Kami kemudian menuju keujung gedung. Sepi, tak banyak yang menjejakkan kaki disini. Ada lantai dengan kemiringan tajam menuju lantai 3. Saya naik keatas, sebuah lantai yang beratapkan genting secara langsung. Dibingkai dengan jendela jendela kecil. Maksud hati menuju ujung ruangan, tetiba bulu kuduk saya berdiri. Perasan mulai menjadi jadi, saya bergegas meninggalkan ruangan ini.
Jika diperhatikan gedung lawang sewu ini dipenuhi dengan jendela besar. Mulai lantai satu hingga lantai tiga. Hal ini dimaksudkan untuk sirkulasi udara sekaligus membawa angin segar dalam ruangan. Karena bagi bangsa Belanda iklim Indonesia terlalu panas. Bukan hanya lawang Sewu, seluruh bangunan yang dibangun zaman Belanda dipenuhi dengan jedela besar. Hal ini bisa kita lihat di kawasan kota lama Semarang.

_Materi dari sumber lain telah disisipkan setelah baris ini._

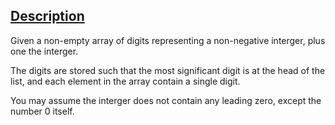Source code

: ## [Description](https://leetcode.com/problems/plus-one/description/)

Given a non-empty array of digits representing a non-negative interger, plus one the interger.

The digits are stored such that the most significant digit is at the head of the list, and each element in the array contain a single digit.

You may assume the interger does not contain any leading zero, except the number 0 itself.

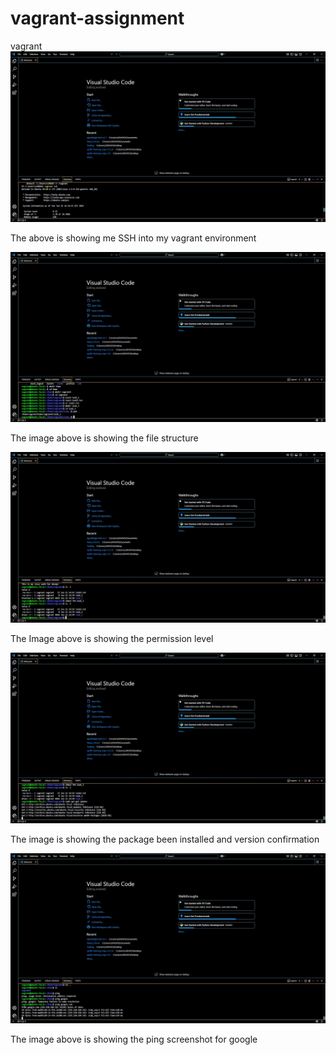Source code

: # vagrant-assignment
vagrant
![DEVOPSASSIGNMENT3](screenshot1.jpeg)
<p>The above is showing me SSH into my vagrant environment </p>

![DEVOPSASSIGNMENT3](screenshot2.jpeg)
<p>The image above is showing the file structure </p>

![DEVOPSASSIGNMENT3](screenshot3.jpeg)
<p>The Image above is showing the permission level</p>

![DEVOPSASSIGNMENT3](screenshot4.jpeg)
<p>The image is showing the package been installed and version confirmation</p>

![DEVOPSASSIGNMENT3](screenshot5.jpeg)
<p>The image above is showing the ping screenshot for google</p>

Puas berkeliling dan nampang pose kece di setiap sudutnya. Kami bersantai disalah satu taman berdampingan dengan miniatur kereta api. Apakah dengan meningkatnya jumlah wisatawan yang datang dapat menggusur penghuni “utama” lawang sewu? Entahlah. Coba tanya sendiri sama “mereka”. Dan… malam hari kami kembali ke lawang Sewu. Mau tahu ceritanya? Tungguin ya….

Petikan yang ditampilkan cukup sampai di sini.